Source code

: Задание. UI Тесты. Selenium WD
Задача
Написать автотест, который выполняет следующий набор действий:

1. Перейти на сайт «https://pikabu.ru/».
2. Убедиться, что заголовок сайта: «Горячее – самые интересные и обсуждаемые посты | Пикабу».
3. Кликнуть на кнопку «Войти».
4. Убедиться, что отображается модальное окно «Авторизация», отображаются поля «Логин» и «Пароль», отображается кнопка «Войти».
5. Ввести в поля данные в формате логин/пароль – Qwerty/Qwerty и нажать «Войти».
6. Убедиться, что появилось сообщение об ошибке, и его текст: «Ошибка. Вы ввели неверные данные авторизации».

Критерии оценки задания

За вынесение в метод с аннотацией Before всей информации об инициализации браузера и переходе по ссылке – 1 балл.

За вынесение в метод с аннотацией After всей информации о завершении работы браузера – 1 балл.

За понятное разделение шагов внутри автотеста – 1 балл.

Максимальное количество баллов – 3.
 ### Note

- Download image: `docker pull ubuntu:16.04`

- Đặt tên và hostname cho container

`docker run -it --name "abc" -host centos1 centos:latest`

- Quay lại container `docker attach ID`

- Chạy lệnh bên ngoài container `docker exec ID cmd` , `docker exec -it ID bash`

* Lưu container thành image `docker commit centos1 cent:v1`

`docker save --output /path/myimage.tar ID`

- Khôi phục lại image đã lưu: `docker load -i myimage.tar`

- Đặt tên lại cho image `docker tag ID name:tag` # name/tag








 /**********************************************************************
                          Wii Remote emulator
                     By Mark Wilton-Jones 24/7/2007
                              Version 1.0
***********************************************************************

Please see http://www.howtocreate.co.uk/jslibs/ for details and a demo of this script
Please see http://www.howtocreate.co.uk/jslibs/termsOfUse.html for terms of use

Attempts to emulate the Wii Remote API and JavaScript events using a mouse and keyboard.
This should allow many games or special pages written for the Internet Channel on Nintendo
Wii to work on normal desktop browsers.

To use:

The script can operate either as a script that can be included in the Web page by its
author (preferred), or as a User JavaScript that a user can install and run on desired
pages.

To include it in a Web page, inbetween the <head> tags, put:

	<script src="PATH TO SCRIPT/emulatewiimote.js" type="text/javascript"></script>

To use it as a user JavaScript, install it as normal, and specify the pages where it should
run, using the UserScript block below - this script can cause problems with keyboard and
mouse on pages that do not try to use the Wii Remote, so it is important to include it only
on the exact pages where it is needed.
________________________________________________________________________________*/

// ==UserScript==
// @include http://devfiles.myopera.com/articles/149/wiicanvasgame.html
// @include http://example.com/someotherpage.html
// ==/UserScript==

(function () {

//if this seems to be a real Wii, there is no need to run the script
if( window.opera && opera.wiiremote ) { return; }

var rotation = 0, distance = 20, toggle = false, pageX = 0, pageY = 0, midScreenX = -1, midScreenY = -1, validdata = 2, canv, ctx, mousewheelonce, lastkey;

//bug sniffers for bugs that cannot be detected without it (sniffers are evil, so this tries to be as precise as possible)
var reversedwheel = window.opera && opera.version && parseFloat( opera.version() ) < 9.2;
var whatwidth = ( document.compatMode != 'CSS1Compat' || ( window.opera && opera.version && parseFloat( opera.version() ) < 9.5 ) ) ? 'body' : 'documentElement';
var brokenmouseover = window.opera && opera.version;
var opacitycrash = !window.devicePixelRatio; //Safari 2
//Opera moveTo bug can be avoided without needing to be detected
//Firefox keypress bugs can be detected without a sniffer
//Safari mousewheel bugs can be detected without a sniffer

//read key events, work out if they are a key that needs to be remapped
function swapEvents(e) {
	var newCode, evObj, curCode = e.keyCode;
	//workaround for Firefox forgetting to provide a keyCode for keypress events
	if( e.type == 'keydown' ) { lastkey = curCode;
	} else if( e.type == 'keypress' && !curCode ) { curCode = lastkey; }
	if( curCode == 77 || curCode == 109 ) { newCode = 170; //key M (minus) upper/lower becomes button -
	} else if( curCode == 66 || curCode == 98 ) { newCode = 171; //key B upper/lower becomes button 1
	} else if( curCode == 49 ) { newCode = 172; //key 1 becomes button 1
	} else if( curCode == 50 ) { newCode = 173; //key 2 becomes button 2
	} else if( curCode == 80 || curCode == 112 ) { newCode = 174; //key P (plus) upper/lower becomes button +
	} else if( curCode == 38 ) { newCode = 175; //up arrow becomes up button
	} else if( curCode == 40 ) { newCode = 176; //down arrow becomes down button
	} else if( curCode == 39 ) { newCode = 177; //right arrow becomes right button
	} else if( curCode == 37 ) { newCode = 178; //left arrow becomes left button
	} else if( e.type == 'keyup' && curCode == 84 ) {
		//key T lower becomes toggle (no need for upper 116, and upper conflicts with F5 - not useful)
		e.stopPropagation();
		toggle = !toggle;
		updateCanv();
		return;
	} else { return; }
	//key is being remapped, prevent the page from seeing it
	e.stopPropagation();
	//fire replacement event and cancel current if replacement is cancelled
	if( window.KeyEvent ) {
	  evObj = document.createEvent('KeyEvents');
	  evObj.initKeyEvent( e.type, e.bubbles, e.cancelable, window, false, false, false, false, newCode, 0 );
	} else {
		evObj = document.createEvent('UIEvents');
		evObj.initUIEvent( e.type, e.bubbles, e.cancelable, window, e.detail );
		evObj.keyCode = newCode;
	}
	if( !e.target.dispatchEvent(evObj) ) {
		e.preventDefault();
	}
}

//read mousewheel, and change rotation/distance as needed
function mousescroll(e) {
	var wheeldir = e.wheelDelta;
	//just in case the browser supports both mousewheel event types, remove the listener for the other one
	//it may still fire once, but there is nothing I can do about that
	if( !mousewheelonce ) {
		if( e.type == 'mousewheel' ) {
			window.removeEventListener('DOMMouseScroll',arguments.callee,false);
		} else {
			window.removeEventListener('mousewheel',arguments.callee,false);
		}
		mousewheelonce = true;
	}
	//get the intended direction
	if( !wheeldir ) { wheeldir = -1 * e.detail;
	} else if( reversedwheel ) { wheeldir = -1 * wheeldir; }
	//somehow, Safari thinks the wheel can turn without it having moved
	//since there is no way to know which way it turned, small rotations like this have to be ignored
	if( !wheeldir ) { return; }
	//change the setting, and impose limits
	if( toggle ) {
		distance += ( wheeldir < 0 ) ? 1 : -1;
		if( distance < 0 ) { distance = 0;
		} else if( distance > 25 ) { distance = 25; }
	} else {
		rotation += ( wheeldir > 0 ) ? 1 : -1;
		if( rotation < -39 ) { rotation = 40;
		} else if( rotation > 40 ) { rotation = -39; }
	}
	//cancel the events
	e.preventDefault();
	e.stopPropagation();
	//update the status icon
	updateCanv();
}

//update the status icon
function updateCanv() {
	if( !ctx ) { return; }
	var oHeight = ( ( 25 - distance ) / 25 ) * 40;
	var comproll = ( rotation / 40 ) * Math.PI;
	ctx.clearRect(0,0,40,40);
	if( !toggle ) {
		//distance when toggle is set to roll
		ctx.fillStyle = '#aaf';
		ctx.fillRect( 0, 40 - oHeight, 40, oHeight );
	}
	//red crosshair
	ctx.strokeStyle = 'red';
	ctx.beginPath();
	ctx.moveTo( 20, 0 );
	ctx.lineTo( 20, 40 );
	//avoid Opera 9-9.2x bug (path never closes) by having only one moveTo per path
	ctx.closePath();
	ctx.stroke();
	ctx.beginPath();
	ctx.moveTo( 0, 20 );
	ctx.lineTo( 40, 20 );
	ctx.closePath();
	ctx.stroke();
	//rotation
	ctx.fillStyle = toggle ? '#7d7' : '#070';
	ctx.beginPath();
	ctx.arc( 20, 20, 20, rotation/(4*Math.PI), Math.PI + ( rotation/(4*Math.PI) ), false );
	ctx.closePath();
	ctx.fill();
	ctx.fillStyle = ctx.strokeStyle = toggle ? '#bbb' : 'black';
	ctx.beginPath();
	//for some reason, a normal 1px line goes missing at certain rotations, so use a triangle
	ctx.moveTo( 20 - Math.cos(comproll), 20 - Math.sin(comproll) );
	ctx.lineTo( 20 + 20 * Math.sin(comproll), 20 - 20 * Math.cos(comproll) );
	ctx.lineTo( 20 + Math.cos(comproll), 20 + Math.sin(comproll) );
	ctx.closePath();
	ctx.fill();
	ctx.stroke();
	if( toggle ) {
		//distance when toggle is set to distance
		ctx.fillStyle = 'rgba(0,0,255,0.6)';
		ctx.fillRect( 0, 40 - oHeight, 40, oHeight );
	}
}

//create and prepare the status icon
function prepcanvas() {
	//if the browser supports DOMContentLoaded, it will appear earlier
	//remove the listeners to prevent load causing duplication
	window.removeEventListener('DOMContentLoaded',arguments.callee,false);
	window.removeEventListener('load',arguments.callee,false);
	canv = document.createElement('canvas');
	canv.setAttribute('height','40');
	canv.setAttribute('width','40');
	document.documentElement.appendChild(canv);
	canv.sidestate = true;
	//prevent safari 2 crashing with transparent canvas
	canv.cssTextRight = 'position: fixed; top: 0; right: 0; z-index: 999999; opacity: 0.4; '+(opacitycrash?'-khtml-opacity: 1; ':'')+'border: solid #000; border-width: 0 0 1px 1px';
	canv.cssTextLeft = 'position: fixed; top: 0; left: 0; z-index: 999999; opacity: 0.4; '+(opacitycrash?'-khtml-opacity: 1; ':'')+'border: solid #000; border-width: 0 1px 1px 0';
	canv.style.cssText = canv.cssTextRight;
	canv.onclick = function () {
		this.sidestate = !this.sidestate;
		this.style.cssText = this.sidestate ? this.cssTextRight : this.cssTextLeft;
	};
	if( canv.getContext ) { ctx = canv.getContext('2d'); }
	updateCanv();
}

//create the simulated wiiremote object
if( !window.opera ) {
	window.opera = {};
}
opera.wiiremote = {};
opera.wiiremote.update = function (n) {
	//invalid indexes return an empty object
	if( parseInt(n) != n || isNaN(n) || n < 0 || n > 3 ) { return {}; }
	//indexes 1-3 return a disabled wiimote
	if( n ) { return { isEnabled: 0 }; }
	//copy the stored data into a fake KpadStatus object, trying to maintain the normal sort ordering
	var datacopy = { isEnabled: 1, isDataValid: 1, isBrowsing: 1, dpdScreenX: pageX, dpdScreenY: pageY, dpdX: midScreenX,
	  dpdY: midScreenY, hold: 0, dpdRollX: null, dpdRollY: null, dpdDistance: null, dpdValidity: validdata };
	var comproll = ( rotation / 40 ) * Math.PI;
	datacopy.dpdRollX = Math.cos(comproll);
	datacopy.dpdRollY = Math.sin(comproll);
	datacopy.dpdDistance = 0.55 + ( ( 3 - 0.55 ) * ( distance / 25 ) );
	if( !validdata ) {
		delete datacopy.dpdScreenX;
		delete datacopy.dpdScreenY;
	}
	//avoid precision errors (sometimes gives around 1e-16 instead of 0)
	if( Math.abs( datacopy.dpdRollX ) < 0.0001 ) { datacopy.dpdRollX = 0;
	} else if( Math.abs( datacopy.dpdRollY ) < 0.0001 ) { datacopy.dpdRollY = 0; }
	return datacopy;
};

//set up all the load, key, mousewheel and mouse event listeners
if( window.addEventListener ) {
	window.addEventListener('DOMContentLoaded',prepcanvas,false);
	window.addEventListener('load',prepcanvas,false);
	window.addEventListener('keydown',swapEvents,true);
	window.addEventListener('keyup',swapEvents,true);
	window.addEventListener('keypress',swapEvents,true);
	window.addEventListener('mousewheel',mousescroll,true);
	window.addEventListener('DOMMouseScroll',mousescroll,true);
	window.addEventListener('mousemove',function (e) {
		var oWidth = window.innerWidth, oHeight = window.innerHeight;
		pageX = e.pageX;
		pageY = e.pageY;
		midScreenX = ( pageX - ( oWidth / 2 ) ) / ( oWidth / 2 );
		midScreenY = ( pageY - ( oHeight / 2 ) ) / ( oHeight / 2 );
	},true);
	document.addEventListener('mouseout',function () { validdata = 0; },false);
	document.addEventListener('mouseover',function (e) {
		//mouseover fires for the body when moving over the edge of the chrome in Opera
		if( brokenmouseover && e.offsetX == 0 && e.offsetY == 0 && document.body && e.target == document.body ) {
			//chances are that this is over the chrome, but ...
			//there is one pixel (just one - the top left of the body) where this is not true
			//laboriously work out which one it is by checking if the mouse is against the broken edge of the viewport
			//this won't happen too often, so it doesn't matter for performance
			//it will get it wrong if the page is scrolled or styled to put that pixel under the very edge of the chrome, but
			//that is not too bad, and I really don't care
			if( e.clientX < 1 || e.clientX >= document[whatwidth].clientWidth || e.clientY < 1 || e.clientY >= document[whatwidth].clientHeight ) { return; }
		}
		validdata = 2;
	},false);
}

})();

-- -- --

Starting with the line with "on the exact pages where it is needed." above and going on through the line with "becomes right button", transcribe every line exactly, both ends included, and add nothing.

Task response:
on the exact pages where it is needed.
________________________________________________________________________________*/

// ==UserScript==
// @include http://devfiles.myopera.com/articles/149/wiicanvasgame.html
// @include http://example.com/someotherpage.html
// ==/UserScript==

(function () {

//if this seems to be a real Wii, there is no need to run the script
if( window.opera && opera.wiiremote ) { return; }

var rotation = 0, distance = 20, toggle = false, pageX = 0, pageY = 0, midScreenX = -1, midScreenY = -1, validdata = 2, canv, ctx, mousewheelonce, lastkey;

//bug sniffers for bugs that cannot be detected without it (sniffers are evil, so this tries to be as precise as possible)
var reversedwheel = window.opera && opera.version && parseFloat( opera.version() ) < 9.2;
var whatwidth = ( document.compatMode != 'CSS1Compat' || ( window.opera && opera.version && parseFloat( opera.version() ) < 9.5 ) ) ? 'body' : 'documentElement';
var brokenmouseover = window.opera && opera.version;
var opacitycrash = !window.devicePixelRatio; //Safari 2
//Opera moveTo bug can be avoided without needing to be detected
//Firefox keypress bugs can be detected without a sniffer
//Safari mousewheel bugs can be detected without a sniffer

//read key events, work out if they are a key that needs to be remapped
function swapEvents(e) {
	var newCode, evObj, curCode = e.keyCode;
	//workaround for Firefox forgetting to provide a keyCode for keypress events
	if( e.type == 'keydown' ) { lastkey = curCode;
	} else if( e.type == 'keypress' && !curCode ) { curCode = lastkey; }
	if( curCode == 77 || curCode == 109 ) { newCode = 170; //key M (minus) upper/lower becomes button -
	} else if( curCode == 66 || curCode == 98 ) { newCode = 171; //key B upper/lower becomes button 1
	} else if( curCode == 49 ) { newCode = 172; //key 1 becomes button 1
	} else if( curCode == 50 ) { newCode = 173; //key 2 becomes button 2
	} else if( curCode == 80 || curCode == 112 ) { newCode = 174; //key P (plus) upper/lower becomes button +
	} else if( curCode == 38 ) { newCode = 175; //up arrow becomes up button
	} else if( curCode == 40 ) { newCode = 176; //down arrow becomes down button
	} else if( curCode == 39 ) { newCode = 177; //right arrow becomes right button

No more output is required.